List<List<int>> resultLists = new List<List<int>>();
var res = data.Where((p, i) =>
{
int count = 0;
resultLists.Add(new List<int>());
if (p < data[(i + 1) >= data.Count ? i - 1 : i + 1])
{
resultLists[count].Add(p);
}
else
{
count++;
resultLists.Add(new List<int>());
}
return true;
}).ToList();
I'd just go for something simple:
public static IEnumerable<List<int>> SplitWhenNotIncreasing(List<int> numbers)
{
for (int i = 1, start = 0; i <= numbers.Count; ++i)
{
if (i != numbers.Count && numbers[i] > numbers[i - 1])
continue;
yield return numbers.GetRange(start, i - start);
start = i;
}
}
Which you'd use like so:
List<int> data = new List<int> { 1, 2, 1, 2, 3, 3, 1, 2, 3, 4, 1, 2, 3, 4, 5, 6 };
foreach (var subset in SplitWhenNotIncreasing(data))
Console.WriteLine(string.Join(", ", subset));
If you really did need to work with IEnumerable<T>, then the simplest way I can think of is like this:
public sealed class IncreasingSubsetFinder<T> where T: IComparable<T>
{
public static IEnumerable<IEnumerable<T>> Find(IEnumerable<T> numbers)
{
return new IncreasingSubsetFinder<T>().find(numbers.GetEnumerator());
}
IEnumerable<IEnumerable<T>> find(IEnumerator<T> iter)
{
if (!iter.MoveNext())
yield break;
while (!done)
yield return increasingSubset(iter);
}
IEnumerable<T> increasingSubset(IEnumerator<T> iter)
{
while (!done)
{
T prev = iter.Current;
yield return prev;
if ((done = !iter.MoveNext()) || iter.Current.CompareTo(prev) <= 0)
yield break;
}
}
bool done;
}
Which you would call like this:
List<int> data = new List<int> { 1, 2, 1, 2, 3, 3, 1, 2, 3, 4, 1, 2, 3, 4, 5, 6 };
foreach (var subset in IncreasingSubsetFinder<int>.Find(data))
Console.WriteLine(string.Join(", ", subset));
This is not a typical LINQ operation, so as usual in such cases (when one insists on using LINQ) I would suggest using Aggregate method:
var result = data.Aggregate(new List<List<int>>(), (r, n) =>
{
if (r.Count == 0 || n <= r.Last().Last()) r.Add(new List<int>());
r.Last().Add(n);
return r;
});
You can use the index to get the previous item and calculate the group id out of comparing the values.

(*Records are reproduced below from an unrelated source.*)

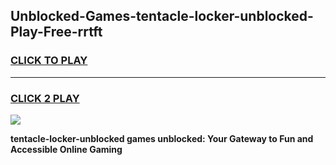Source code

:
## Unblocked-Games-tentacle-locker-unblocked-Play-Free-rrtft
<h3>
<a href="https://premium76.site?title=tentacle-locker-unblocked&ref=20M">CLICK TO PLAY</a></h3>
<hr>

<h3>
<a href="https://premium76.site?title=tentacle-locker-unblocked&ref=20M">CLICK 2 PLAY</a>
  
</h3>

<a href="https://premium76.site?title=tentacle-locker-unblocked&ref=19M"><img src="https://clearcache.store/games.png"></a>


**tentacle-locker-unblocked games unblocked: Your Gateway to Fun and Accessible Online Gaming**
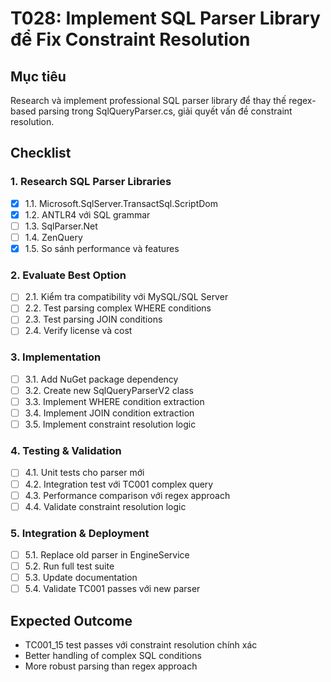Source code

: # T028: Implement SQL Parser Library để Fix Constraint Resolution

## Mục tiêu
Research và implement professional SQL parser library để thay thế regex-based parsing trong SqlQueryParser.cs, giải quyết vấn đề constraint resolution.

## Checklist

### 1. Research SQL Parser Libraries
- [x] 1.1. Microsoft.SqlServer.TransactSql.ScriptDom  
- [x] 1.2. ANTLR4 với SQL grammar
- [ ] 1.3. SqlParser.Net
- [ ] 1.4. ZenQuery  
- [x] 1.5. So sánh performance và features

### 2. Evaluate Best Option
- [ ] 2.1. Kiểm tra compatibility với MySQL/SQL Server
- [ ] 2.2. Test parsing complex WHERE conditions
- [ ] 2.3. Test parsing JOIN conditions
- [ ] 2.4. Verify license và cost

### 3. Implementation
- [ ] 3.1. Add NuGet package dependency
- [ ] 3.2. Create new SqlQueryParserV2 class  
- [ ] 3.3. Implement WHERE condition extraction
- [ ] 3.4. Implement JOIN condition extraction
- [ ] 3.5. Implement constraint resolution logic

### 4. Testing & Validation
- [ ] 4.1. Unit tests cho parser mới
- [ ] 4.2. Integration test với TC001 complex query
- [ ] 4.3. Performance comparison với regex approach
- [ ] 4.4. Validate constraint resolution logic

### 5. Integration & Deployment
- [ ] 5.1. Replace old parser in EngineService
- [ ] 5.2. Run full test suite
- [ ] 5.3. Update documentation
- [ ] 5.4. Validate TC001 passes với new parser

## Expected Outcome
- TC001_15 test passes với constraint resolution chính xác
- Better handling of complex SQL conditions
- More robust parsing than regex approach 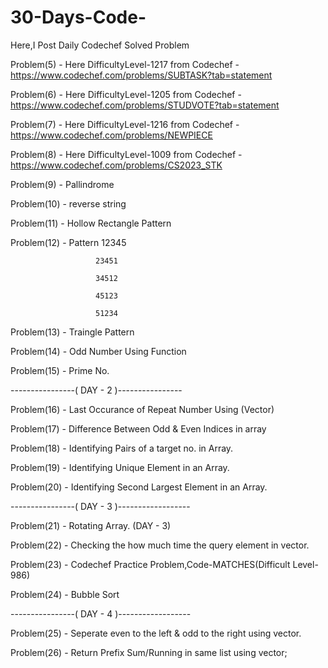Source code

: # 30-Days-Code-
Here,I Post Daily Codechef Solved Problem


Problem(5) - Here DifficultyLevel-1217  from Codechef - https://www.codechef.com/problems/SUBTASK?tab=statement

Problem(6) - Here DifficultyLevel-1205  from Codechef - https://www.codechef.com/problems/STUDVOTE?tab=statement

Problem(7) - Here DifficultyLevel-1216  from Codechef - https://www.codechef.com/problems/NEWPIECE

Problem(8) - Here DifficultyLevel-1009  from Codechef - https://www.codechef.com/problems/CS2023_STK

Problem(9) - Pallindrome 

Problem(10)  - reverse string 

Problem(11)  - Hollow Rectangle Pattern 

Problem(12) -  Pattern 12345

                       23451

                       34512

                       45123

                       51234
 
Problem(13) - Traingle Pattern

Problem(14) - Odd Number Using Function 

Problem(15) - Prime No.


----------------( DAY - 2 )----------------


Problem(16)  - Last Occurance of Repeat Number Using (Vector)

Problem(17)  - Difference Between Odd & Even Indices in array

Problem(18) - Identifying Pairs of a target no. in Array.

Problem(19) - Identifying Unique Element in an Array.

Problem(20) - Identifying Second Largest Element in an Array.


----------------( DAY - 3 )------------------


Problem(21) - Rotating Array. (DAY - 3) 

Problem(22) - Checking the how much time the query element in vector.

Problem(23) - Codechef Practice Problem,Code-MATCHES(Difficult Level-986)

Problem(24) - Bubble Sort

----------------( DAY - 4 )------------------

Problem(25) - Seperate even to the left & odd to the right using vector.

Problem(26) - Return Prefix Sum/Running in same list using vector;
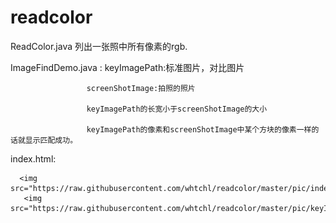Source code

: # readcolor

ReadColor.java  列出一张照中所有像素的rgb.

ImageFindDemo.java : keyImagePath:标准图片，对比图片

                     screenShotImage:拍照的照片
                     
                     keyImagePath的长宽小于screenShotImage的大小
                     
                     keyImagePath的像素和screenShotImage中某个方块的像素一样的话就显示匹配成功。
                     
                     
  index.html:  <!--html:传入图片，列出图片中所有的像素，且像素出现的次数  -->
                     
      <img src="https://raw.githubusercontent.com/whtchl/readcolor/master/pic/index_html.png"/>
       <img src="https://raw.githubusercontent.com/whtchl/readcolor/master/pic/keyImagePath.png"/>

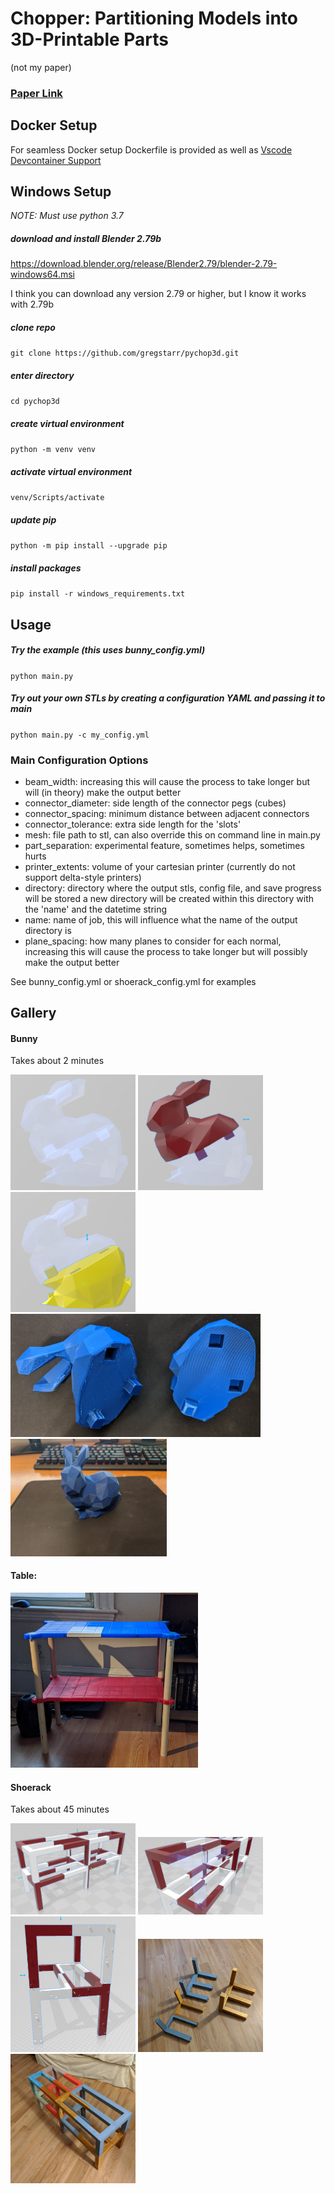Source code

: # Chopper: Partitioning Models into 3D-Printable Parts
(not my paper)

### [Paper Link](Matusik_Chopper.pdf)

## Docker Setup

For seamless Docker setup Dockerfile is provided as well as [Vscode Devcontainer Support](https://code.visualstudio.com/docs/remote/containers) 

## Windows Setup
*NOTE: Must use python 3.7*

##### download and install Blender 2.79b
https://download.blender.org/release/Blender2.79/blender-2.79-windows64.msi

I think you can download any version 2.79 or higher, but I know it works
with 2.79b
##### clone repo 
`git clone https://github.com/gregstarr/pychop3d.git`
##### enter directory 
`cd pychop3d`
##### create virtual environment 
`python -m venv venv`
##### activate virtual environment 
`venv/Scripts/activate`
##### update pip
`python -m pip install --upgrade pip`
##### install packages 
`pip install -r windows_requirements.txt`

## Usage
##### Try the example (this uses bunny_config.yml) 
`python main.py`
##### Try out your own STLs by creating a configuration YAML and passing it to main
`python main.py -c my_config.yml`

### Main Configuration Options
* beam_width: increasing this will cause the process to take longer but will (in theory) 
make the output better
* connector_diameter: side length of the connector pegs (cubes)
* connector_spacing: minimum distance between adjacent connectors
* connector_tolerance: extra side length for the 'slots'
* mesh: file path to stl, can also override this on command line in main.py
* part_separation: experimental feature, sometimes helps, sometimes hurts
* printer_extents:  volume of your cartesian printer (currently do not support delta-style printers)
* directory: directory where the output stls, config file, and save progress will be stored a new 
directory will be created within this directory with the 'name' and the datetime string
* name: name of job, this will influence what the name of the output directory is
* plane_spacing: how many planes to consider for each normal, increasing this will cause the process 
to take longer but will possibly make the output better

See bunny_config.yml or shoerack_config.yml for examples

## Gallery

#### Bunny

Takes about 2 minutes

<p float="left">
    <img src="images/process1.png" width="200"/>
    <img src="images/process2.png" width="200"/>
    <img src="images/process3.png" width="200"/>
    <img src="images/process4.jpg" width="400"/>
    <img src="images/process5.jpg" width="250"/>
</p>

#### Table:

<img src="images/table.jpg" width="300"/>

#### Shoerack

Takes about 45 minutes

<p float="left">
    <img src="images/shoerack1.PNG" width="200"/>
    <img src="images/shoerack2.PNG" width="200"/>
    <img src="images/shoerack3.PNG" width="200"/>
    <img src="images/shoerack4.jpg" width="200"/>
    <img src="images/shoerack5.jpg" width="200"/>
</p>
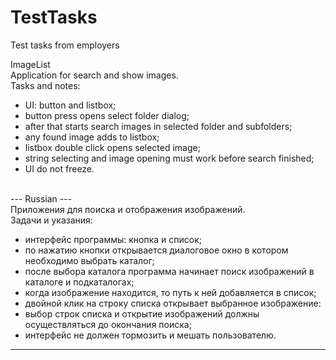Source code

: # TestTasks
Test tasks from employers

ImageList<br>
Application for search and show images.<br>
Tasks and notes:<br>
 - UI: button and listbox;
 - button press opens select folder dialog;
 - after that starts search images in selected folder and subfolders;
 - any found image adds to listbox;
 - listbox double click opens selected image;
 - string selecting and image opening must work before search finished;
 - UI do not freeze.
<br><br>

--- Russian ---<br>
Приложения для поиска и отображения изображений.<br>
Задачи и указания:<br>
 - интерфейс программы: кнопка и список;
 - по нажатию кнопки открывается диалоговое окно в котором необходимо выбрать каталог;
 - после выбора каталога программа начинает поиск изображений в каталоге и подкаталогах;
 - когда изображение находится, то путь к ней добавляется в список;
 - двойной клик на строку списка открывает выбранное изображение:
 - выбор строк списка и открытие изображений должны осуществляться до окончания поиска;
 - интерфейс не должен тормозить и мешать пользователю.
 --- ---
 
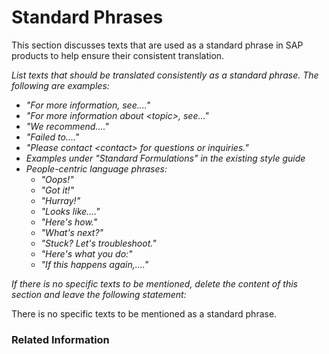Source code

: # Standard Phrases

This section discusses texts that are used as a standard phrase in SAP products to help ensure their consistent translation.

*List texts that should be translated consistently as a standard phrase. The following are examples:*

* *"For more information, see...."*
* *"For more information about \<topic\>, see..."*
* *"We recommend...."*
* *"Failed to...."*
* *"Please contact \<contact\> for questions or inquiries."*
* *Examples under "Standard Formulations" in the existing style guide*
* *People-centric language phrases:*
    * *"Oops!"*
    * *"Got it!"*
    * *"Hurray!"*
    * *"Looks like...."*
    * *"Here's how."*
    * *"What's next?"*
    * *"Stuck? Let's troubleshoot."*
    * *"Here's what you do:"*
    * *"If this happens again,...."*

*If there is no specific texts to be mentioned, delete the content of this section and leave the following statement:*

There is no specific texts to be mentioned as a standard phrase.

### Related Information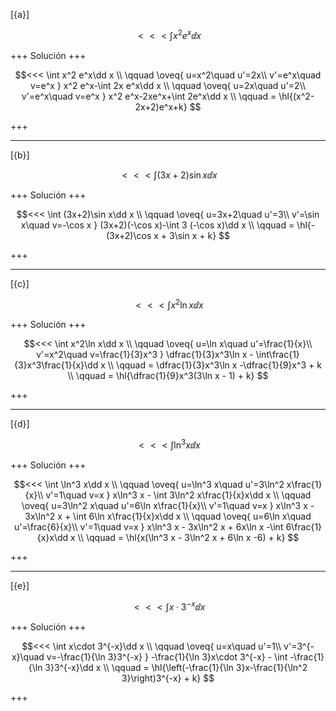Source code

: [{a}]

$$<<< \int x^2 e^x\dd x$$

+++
Solución
+++

$$<<< 
\int x^2 e^x\dd x
\\ \qquad 
\oveq{ u=x^2\quad u'=2x\\ v'=e^x\quad v=e^x }
x^2 e^x-\int 2x e^x\dd x
\\ \qquad 
\oveq{ u=2x\quad u'=2\\ v'=e^x\quad v=e^x }
x^2 e^x-2xe^x+\int 2e^x\dd x
\\ \qquad 
= \hl{(x^2- 2x+2)e^x+k}
$$

+++

---
[{b}]

$$<<< \int (3x+2)\sin x\dd x$$

+++
Solución
+++

$$<<< 
\int (3x+2)\sin x\dd x
\\ \qquad 
\oveq{ u=3x+2\quad u'=3\\ v'=\sin x\quad v=-\cos x }
(3x+2)(-\cos x)-\int 3 (-\cos x)\dd x
\\ \qquad 
= \hl{-(3x+2)\cos x + 3\sin x + k}
$$

+++

---
[{c}]

$$<<< \int x^2\ln x\dd x$$

+++
Solución
+++

$$<<< 
\int x^2\ln x\dd x
\\ \qquad 
\oveq{ u=\ln x\quad u'=\frac{1}{x}\\ v'=x^2\quad v=\frac{1}{3}x^3 }
\dfrac{1}{3}x^3\ln x - \int\frac{1}{3}x^3\frac{1}{x}\dd x
\\ \qquad 
= \dfrac{1}{3}x^3\ln x -\dfrac{1}{9}x^3  + k
\\ \qquad 
= \hl{\dfrac{1}{9}x^3(3\ln x - 1) + k}
$$

+++

---
[{d}]

$$<<< \int \ln^3 x\dd x$$

+++
Solución
+++

$$<<< 
\int \ln^3 x\dd x
\\ \qquad 
\oveq{ u=\ln^3 x\quad u'=3\ln^2 x\frac{1}{x}\\ v'=1\quad v=x }
x\ln^3 x - \int 3\ln^2 x\frac{1}{x}x\dd x
\\ \qquad 
\oveq{ u=3\ln^2 x\quad u'=6\ln x\frac{1}{x}\\ v'=1\quad v=x }
x\ln^3 x - 3x\ln^2 x + \int 6\ln x\frac{1}{x}x\dd x
\\ \qquad 
\oveq{ u=6\ln x\quad u'=\frac{6}{x}\\ v'=1\quad v=x }
x\ln^3 x - 3x\ln^2 x + 6x\ln x -\int 6\frac{1}{x}x\dd x
\\ \qquad 
= \hl{x(\ln^3 x - 3\ln^2 x + 6\ln x -6) + k}
$$

+++

---
[{e}]

$$<<< \int x\cdot 3^{-x}\dd x$$

+++
Solución
+++

$$<<< 
\int x\cdot 3^{-x}\dd x
\\ \qquad 
\oveq{ u=x\quad u'=1\\ v'=3^{-x}\quad v=-\frac{1}{\ln 3}3^{-x} }
-\frac{1}{\ln 3}x\cdot 3^{-x} - \int -\frac{1}{\ln 3}3^{-x}\dd x
\\ \qquad 
= \hl{\left(-\frac{1}{\ln 3}x-\frac{1}{\ln^2 3}\right)3^{-x} + k}
$$

+++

Then group on the group ids and get the values out:
List<int> data = new List<int> { 1, 2, 1, 2, 3, 1, 2, 3, 4, 1, 2, 3, 4, 5, 6 };
int groupId = 0;
var groups = data.Select
( (item, index)
=> new
{ Item = item
, Group = index > 0 && item <= data[index - 1] ? ++groupId : groupId
}
);
List<List<int>> list = groups.GroupBy(g => g.Group)
.Select(x => x.Select(y => y.Item).ToList())
.ToList();
I really like Matthew Watson's solution. If however you do not want to rely on List<T>, here is my simple generic approach enumerating the enumerable once at most and still retaining the capability for lazy evaluation.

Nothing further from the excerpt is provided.